Il mio concetto di Kung fu
Ho cominciato ad insegnare Kung Fu nel 2004 .
Fin dalle prime lezioni ho incluso nel programma esercizi di lotta in piedi e di lotta a terra, sfruttando quel poco bagaglio tecnico che avevo dal Judo (che praticavo da ragazzino) e una buona componente di autodidattica. Lo scopo di questi esercizi di sparring che includevo nel programma, era quello di abituare i miei allievi al contatto fisico non collaborativo. Non tralasciando inoltre il fatto che la lotta rappresenta un allenamento cardio non indifferente. Nel Kung Fu sportivo (Sanda), esiste ed è prevista quella fase di lotta strettamente necessaria ad atterrare l’avversario (proiezioni), cosa che lo distingue, ad esempio, dalla Kick Boxe e dalla Thai. Non sono mai stato molto interessato alla parte strettamente sportiva del Kung Fu, intesa come combattimento in un contesto di gara regolamentato. Mi sono sempre posto come principale obiettivo quello dell’efficacia funzionale. E’ per questo che, in tal senso, sentivo la necessità di andare a colmare quel gap tecnico che inizia un secondo dopo che l’avversario viene portato a terra. Per questo ho cominciato nel 2010 ad interessarmi (e poi a praticare) discipline di lotta specifiche che cominciano esattamente dove il bagaglio tecnico del Kung Fu si interrompe (Grappling e Brazilian Jiujitsu) e ne sono quindi assolutamente complementari. Come ho scritto all’inizio dell’articolo, se l’Arte Marziale è nata per l’autoprotezione, sicuramente prevedeva tutte le fasi del combattimento.
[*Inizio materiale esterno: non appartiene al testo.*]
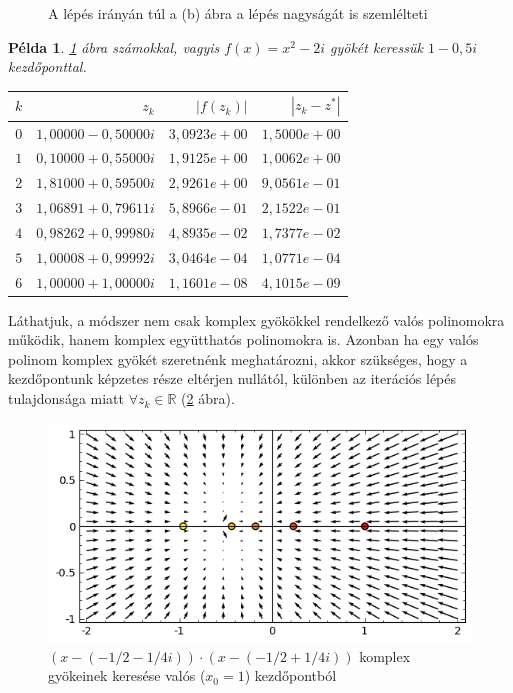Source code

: \documentclass[a4paper,12pt]{report}
\newtheorem{Pl}[Tet]{Példa}
\begin{document}
\begin{figure}[ht]
				\caption{A lépés irányán túl a (b) ábra a lépés nagyságát is szemlélteti} \label{k4}
			\end{figure}
			
			\begin{Pl}
				\ref{k4} ábra számokkal, vagyis $f(x)=x^2-2i$ gyökét keressük $1-0,\!5i$ kezdőponttal.
				\begin{center}
					\begin{tabular}{|r|r|r|r|}
						\hline
						$k$ & $z_k$                & $|f(z_k)|$    & $|z_k-z^*|$  \\ \hline
						$0$ & $1,\!00000 - 0,\!50000i$ & $3,\!0923e+00$  & $1,\!5000e+00$ \\ 
						$1$ & $0,\!10000 + 0,\!55000i$ & $1,\!9125e+00$  & $1,\!0062e+00$ \\ 
						$2$ & $1,\!81000 + 0,\!59500i$ & $2,\!9261e+00$  & $9,\!0561e-01$ \\ 
						 $3$ & $1,\!06891 + 0,\!79611i$ & $5,\!8966e-01$  & $2,\!1522e-01$ \\ 
						$4$ & $0,\!98262 + 0,\!99980i$ & $4,\!8935e-02$  & $1,\!7377e-02$ \\ 
						$5$ & $1,\!00008 + 0,\!99992i$ & $3,\!0464e-04$  & $1,\!0771e-04$ \\ 
						$6$ & $1,\!00000 + 1,\!00000i$ & $1,\!1601e-08$  & $4,\!1015e-09$ \\
						\hline
					\end{tabular}
				\end{center}
			\end{Pl}
			Láthatjuk, a módszer nem csak komplex gyökökkel rendelkező valós polinomokra működik, hanem komplex együtthatós polinomokra is. Azonban ha egy valós polinom komplex gyökét szeretnénk meghatározni, akkor szükséges, hogy a kezdőpontunk képzetes része eltérjen nullától, különben az iterációs lépés tulajdonsága miatt $\forall z_k\in \mathbb{R}$ (\ref{k5} ábra).
			
			\begin{figure}[ht]
				\begin{center}
				\includegraphics[scale=0.62]{kep5.png}
				\caption{$(x-( - 1/2-1/4i))\cdot (x-( - 1/2+1/4i))$ komplex gyökeinek keresése valós ($x_0=1$) kezdőpontból} \label{k5}
				\end{center}
			\end{figure}
			
\end{document}

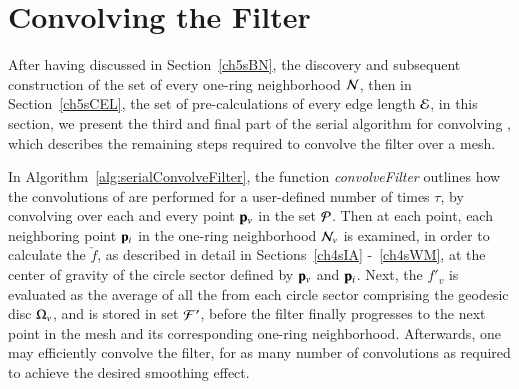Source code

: %
%
%
%
\section{Convolving the Filter}
\label{ch5sCF}
After having discussed in Section~\ref{ch5sBN}, the discovery and subsequent construction of the set of every one-ring neighborhood $\mathcal{N}$, then in Section~\ref{ch5sCEL}, the set of pre-calculations of every edge length $\mathcal{E}$, in this section, we present the third and final part of the serial algorithm for convolving , which describes the remaining steps required to convolve the filter over a mesh. 

In Algorithm~\ref{alg:serialConvolveFilter}, the function \textit{convolveFilter} outlines how the convolutions of  are performed for a user-defined number of times $\tau$, by convolving over each and every point $\mathbf{p}_v$ in the set $\mathcal{P}$. Then at each point, each neighboring point $\mathbf{p}_i$ in the one-ring neighborhood $\mathcal{N}_v$ is examined, in order to calculate the \wmfv{} $\check{f}$, as described in detail in Sections~\ref{ch4sIA} -~\ref{ch4sWM}, at the center of gravity of the circle sector defined by $\mathbf{p}_v$ and $\mathbf{p}_i$. Next, the \wmfv{} $f'_v$ is evaluated as the average of all the  from each circle sector comprising the geodesic disc $\Omega_v$, and is stored  in set $\mathcal{F}'$, before the filter finally progresses to the next point in the mesh and its corresponding one-ring neighborhood.  Afterwards, one may efficiently convolve the filter, for as many number of convolutions as required to achieve the desired smoothing effect.

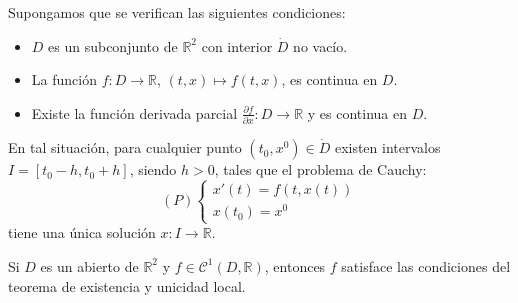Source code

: \begin{corollary}
    Supongamos que se verifican las siguientes condiciones:
    \begin{itemize}
        \item $D$ es un subconjunto de $\mathbb{R}^2$ con interior $\dot{D}$ no vacío.
        \item La función $f: D \to \mathbb{R}$, $(t, x) \mapsto f(t, x)$, es continua en $D$.
        \item Existe la función derivada parcial $\frac{\partial f}{\partial x}: D \to \mathbb{R}$ y es continua en $D$.
    \end{itemize}
    En tal situación, para cualquier punto $(t_0, x^0) \in \dot{D}$ existen intervalos $I = [t_0 - h, t_0 + h]$, siendo $h > 0$, tales que el problema de Cauchy:
    $$(P) \begin{cases}
            x'(t) = f(t, x(t)) \\
            x(t_0) = x^0
        \end{cases}$$
    tiene una única solución $x: I \to \mathbb{R}$.
\end{corollary}

\begin{remark}
    Si $D$ es un abierto de $\mathbb{R}^2$ y $f \in \mathcal{C}^1(D, \mathbb{R})$, entonces $f$ satisface las condiciones del teorema de existencia y unicidad local.
\end{remark}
Per questo non credo che, in origine nel Kung Fu fosse presente quel gap tecnico che invece ritroviamo oggi (sicuramente frutto di una regolamentazione esclusivamente sportiva).
Per come la vedo io, l’Arte Marziale deve conferire strumenti di difesa personale e strumenti per il benessere psico-fisico e non posso concepire che all’interno di un corso di una disciplina nata per il combattimento, non si affrontino tematiche come quelle della difesa personale.
Nel 2010 ho iniziato ad insegnare difesa personale in ambito civile (non militare o paramilitare).
La difesa personale in ambito civile, ha come unico scopo quello della prevenzione dei rischi e della preservazione dell’integrità psico-fisica. In soldoni “se riesco evito, altrimenti cerco il modo di liberarmi per scappare e chiedere aiuto”.
Come ho fatto per il corso di Kung Fu, ho introdotto anche (e direi a maggior ragione) nel corso di autodifesa tecniche base (non prettamente sportive) di Grappling e BJJ.
Un mio allievo, deve avere una infarinatura a 360° su tutta la parte che riguarda il confronto fisico. Poi, in autonomia può chiaramente decidere di approfondire o meno alcuni aspetti specifici al di fuori del programma canonico.
Oggi, dopo tutti questi anni di pratica e dopo tutti questi anni di insegnamento, posso affermare con una certa convinzione, che l’atteggiamento di apertura è assolutamente positivo e producente.
Coloro che continuano a non mettersi in discussione e a non confrontarsi con nessuno al di fuori della propria “setta”, sono destinati a fossilizzarsi.